Sent from my XT1565 using Tapatalk


----------



## garrybunk (Feb 12, 2014)

Is that XP4 optic different sized from the "standard" LEDDNA sized ones? What about the XP2 & XP3 optics?

-Garry


----------



## OverTheHill (Dec 3, 2004)

garrybunk said:


> Is that XP4 optic different sized from the "standard" LEDDNA sized ones? What about the XP2 & XP3 optics?
> 
> -Garry


It looks to me like it's all one quad optic rather than 4 separate ones Garry, if that's what you are asking.


----------



## garrybunk (Feb 12, 2014)

Oh that's right. I forgot this one wasn't individual optics. 

-Garry


----------



## slcpunk (Feb 4, 2004)

blair witch ride ...


----------



## tigris99 (Aug 26, 2012)

Ya it's a single quad optic 

Sent from my XT1565 using Tapatalk


----------



## MRMOLE (May 31, 2011)

tigris99 said:


> It's a lumen monster that's for sure.
> 
> Update:
> 
> ...


Please keep us updated on this. Light-head size limits this to bar use for a lot of us and a wider beam option would be more useful.
Mole


----------



## indebt (Nov 8, 2009)

Have Ituo look at the Wilma quad optic for the XM-L2's i believe its 26 degrees. That would be a great option for the XP-4.


----------



## tigris99 (Aug 26, 2012)

Oh ya, their taking Pre-Orders now for the xp4.

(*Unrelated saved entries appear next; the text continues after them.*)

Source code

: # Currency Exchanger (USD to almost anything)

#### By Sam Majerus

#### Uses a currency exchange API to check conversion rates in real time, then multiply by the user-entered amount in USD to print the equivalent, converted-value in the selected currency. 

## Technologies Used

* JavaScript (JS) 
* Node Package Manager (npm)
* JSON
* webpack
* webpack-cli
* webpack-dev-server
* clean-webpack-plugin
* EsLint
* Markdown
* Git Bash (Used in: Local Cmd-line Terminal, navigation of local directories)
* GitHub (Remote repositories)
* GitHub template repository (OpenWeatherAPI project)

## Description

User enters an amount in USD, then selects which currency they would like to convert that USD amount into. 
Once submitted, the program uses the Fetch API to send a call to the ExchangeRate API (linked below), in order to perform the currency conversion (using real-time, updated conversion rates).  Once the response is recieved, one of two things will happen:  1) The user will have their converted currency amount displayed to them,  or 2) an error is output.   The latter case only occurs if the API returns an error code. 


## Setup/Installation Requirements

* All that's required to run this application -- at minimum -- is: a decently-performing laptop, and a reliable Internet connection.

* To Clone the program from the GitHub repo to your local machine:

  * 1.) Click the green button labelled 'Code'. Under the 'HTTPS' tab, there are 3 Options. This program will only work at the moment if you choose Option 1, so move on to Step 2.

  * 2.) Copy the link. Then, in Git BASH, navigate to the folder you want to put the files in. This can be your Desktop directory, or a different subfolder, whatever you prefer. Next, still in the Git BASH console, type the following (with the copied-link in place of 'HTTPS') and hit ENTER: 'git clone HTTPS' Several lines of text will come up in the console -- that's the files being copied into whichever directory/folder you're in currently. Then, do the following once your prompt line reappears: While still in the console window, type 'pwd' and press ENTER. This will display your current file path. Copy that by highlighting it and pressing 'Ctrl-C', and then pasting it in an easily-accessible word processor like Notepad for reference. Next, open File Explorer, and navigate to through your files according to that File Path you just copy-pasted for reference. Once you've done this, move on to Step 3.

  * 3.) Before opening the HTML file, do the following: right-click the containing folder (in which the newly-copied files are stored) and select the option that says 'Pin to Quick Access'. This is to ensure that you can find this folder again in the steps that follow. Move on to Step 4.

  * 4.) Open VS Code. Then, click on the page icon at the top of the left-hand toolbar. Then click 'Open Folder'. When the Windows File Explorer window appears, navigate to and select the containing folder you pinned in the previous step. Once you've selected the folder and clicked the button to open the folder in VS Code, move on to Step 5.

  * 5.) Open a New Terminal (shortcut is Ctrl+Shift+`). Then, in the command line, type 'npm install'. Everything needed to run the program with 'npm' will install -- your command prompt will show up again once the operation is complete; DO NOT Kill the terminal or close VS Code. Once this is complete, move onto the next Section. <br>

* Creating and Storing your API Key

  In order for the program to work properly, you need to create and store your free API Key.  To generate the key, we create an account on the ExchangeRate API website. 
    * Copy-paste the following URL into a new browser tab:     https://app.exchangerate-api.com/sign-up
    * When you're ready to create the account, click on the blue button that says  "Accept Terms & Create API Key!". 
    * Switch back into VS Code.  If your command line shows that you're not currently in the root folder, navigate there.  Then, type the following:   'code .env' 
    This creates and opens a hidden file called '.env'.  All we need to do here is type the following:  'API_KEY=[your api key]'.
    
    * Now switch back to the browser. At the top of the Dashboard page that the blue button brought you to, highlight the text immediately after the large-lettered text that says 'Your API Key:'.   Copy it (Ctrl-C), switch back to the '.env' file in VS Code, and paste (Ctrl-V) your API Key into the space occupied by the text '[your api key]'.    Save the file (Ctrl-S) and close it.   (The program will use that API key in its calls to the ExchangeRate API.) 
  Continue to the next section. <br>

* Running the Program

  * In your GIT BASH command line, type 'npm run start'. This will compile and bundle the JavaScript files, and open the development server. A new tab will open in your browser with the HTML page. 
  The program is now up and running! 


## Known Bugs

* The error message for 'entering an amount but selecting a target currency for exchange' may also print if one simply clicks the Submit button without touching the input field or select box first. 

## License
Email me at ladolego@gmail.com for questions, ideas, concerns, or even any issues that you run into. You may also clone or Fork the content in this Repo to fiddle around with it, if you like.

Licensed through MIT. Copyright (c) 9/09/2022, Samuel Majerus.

I know their looking into all available options so it's sorted by the time their in stock.

Mole, I agree, big problem is so many here talk about wanting laser beam level beam patterns. So they went off majority of postings I'm guessing.

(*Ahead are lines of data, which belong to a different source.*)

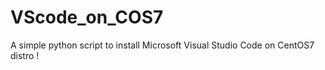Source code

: # VScode_on_COS7
A simple python script to install Microsoft Visual Studio Code on CentOS7 distro ! 

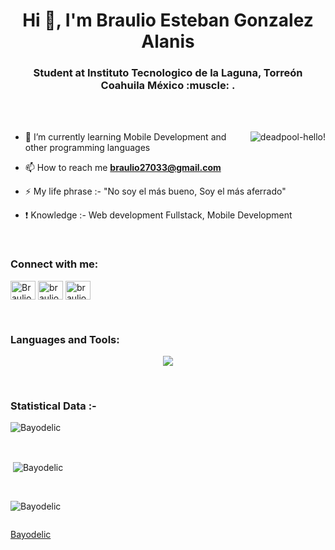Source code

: <h1 align="center">Hi 👋, I'm Braulio Esteban Gonzalez Alanis</h1>
<h3 align="center">Student at Instituto Tecnologico de la Laguna, Torreón Coahuila México <span>:muscle:</span> .</h3>

<br>


<br>

<p><img align="right" src="https://media2.giphy.com/media/v1.Y2lkPTc5MGI3NjExOWV4a3huYzdiNHBnaXl4ZjVvZnIxbWRhZmZhanU5aWFubGtpYmpzYSZlcD12MV9pbnRlcm5hbF9naWZfYnlfaWQmY3Q9Zw/xUyrMCdgrOL3ntbTvK/giphy.webp" alt="deadpool-hello!" /></p>


- 🌱 I’m currently learning Mobile Development and other programming languages

- 📫 How to reach me **braulio27033@gmail.com**

- ⚡ My life phrase :- "No soy el más bueno, Soy el más aferrado"
  
- :exclamation: Knowledge :- Web development Fullstack, Mobile Development

<br>

<h3 align="left">Connect with me:</h3>
<p align="left">
  <a href="https://www.facebook.com/braulioesteban.gonzalez" target="blank"><img align="center"
      src="https://raw.githubusercontent.com/rahuldkjain/github-profile-readme-generator/master/src/images/icons/Social/facebook.svg"
      alt="Braulio Esteban Gonzalez Alanis" height="30" width="40" /></a>
  <a href="https://www.instagram.com/braulio_gonzalez27/" target="blank"><img align="center"
      src="https://raw.githubusercontent.com/rahuldkjain/github-profile-readme-generator/master/src/images/icons/Social/instagram.svg"
      alt="braulio_gonzalez27" height="30" width="40" /></a>
  <a href="https://www.hackerrank.com/profile/braulio27033" target="blank"><img align="center"
      src="https://raw.githubusercontent.com/rahuldkjain/github-profile-readme-generator/master/src/images/icons/Social/hackerrank.svg"
      alt="braulio27033" height="30" width="40" /></a>
</p>

<br>

<h3 align="left">Languages and Tools:</h3>

<p align="center">
  <a href="https://skillicons.dev">
    <img src="https://skillicons.dev/icons?i=git,androidstudio,angular,arduino,bash,bootstrap,css,django,dotnet,eclipse,firebase,flutter,github,html,idea,java,js,jquery,kotlin,mysql,nodejs,notion,postman,powershell,py,qt,swift,tailwind,threejs,ts,vscode" />
  </a>
</p>

<br>

<h3>Statistical Data :-</h3>
<p><img align="center"
    src="https://github-readme-stats.vercel.app/api/top-langs?username=Bayodelic&show_icons=true&locale=en&bg_color=0d1117&text_color=ffffff&layout=compact"
    alt="Bayodelic" 
    bg_color=#808080/></p>

<br>

<p>&nbsp;<img align="center" src="https://github-readme-stats.vercel.app/api?username=Bayodelic&show_icons=true&locale=en&bg_color=0d1117&text_color=ffffff&repo=convoychat"
    alt="Bayodelic" /></p>

<br>

<p><img align="center" src="https://github-readme-streak-stats.herokuapp.com/?user=Bayodelic&theme=dark&background=0d1117&date_format=M%20j%5B%2C%20Y%5D" alt="Bayodelic" /></p>
      
<p align="left"> <a href="https://twitter.com/" target="blank"><img
      src="https://img.shields.io/twitter/follow/?logo=twitter&style=for-the-badge" alt="" /></a> </p>

[Bayodelic](https://github.com/Bayodelic)
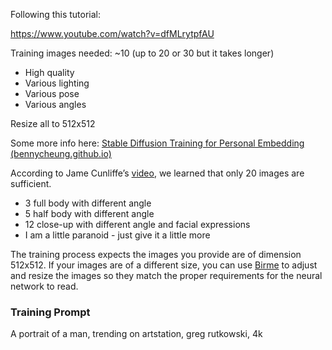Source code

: Following this tutorial: 

https://www.youtube.com/watch?v=dfMLrytpfAU

Training images needed: ~10 (up to 20 or 30 but it takes longer) 
- High quality
- Various lighting
- Various pose
- Various angles

Resize all to 512x512

Some more info here: [Stable Diffusion Training for Personal Embedding (bennycheung.github.io)](https://bennycheung.github.io/stable-diffusion-training-for-embeddings) 

According to Jame Cunliffe’s [video](https://www.youtube.com/watch?v=P1dfwViVOIU&ab_channel=JAMESCUNLIFFE), we learned that only 20 images are sufficient.

-   3 full body with different angle
-   5 half body with different angle
-   12 close-up with different angle and facial expressions
-   I am a little paranoid - just give it a little more

The training process expects the images you provide are of dimension 512x512. If your images are of a different size, you can use [Birme](https://www.birme.net/?target_width=512&target_height=512) to adjust and resize the images so they match the proper requirements for the neural network to read.

### Training Prompt

A portrait of a man, trending on artstation, greg rutkowski, 4k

Sent from my SM-T350 using Tapatalk


----------



## tigris99 (Aug 26, 2012)

sorry guys, havent gotten to the beam comparisons and all that yet. Busy weekend with youngest birthday and all. Hopefulyl get to that tomorrow night


----------



## tigris99 (Aug 26, 2012)

Here's pic from riding with the xp3/xp4 combo last night. Get to see my ugly mug 😎









Sent from my SM-T350 using Tapatalk


----------



## tigris99 (Aug 26, 2012)

OK guys, finally got off my butt and got a comparison video made of beams.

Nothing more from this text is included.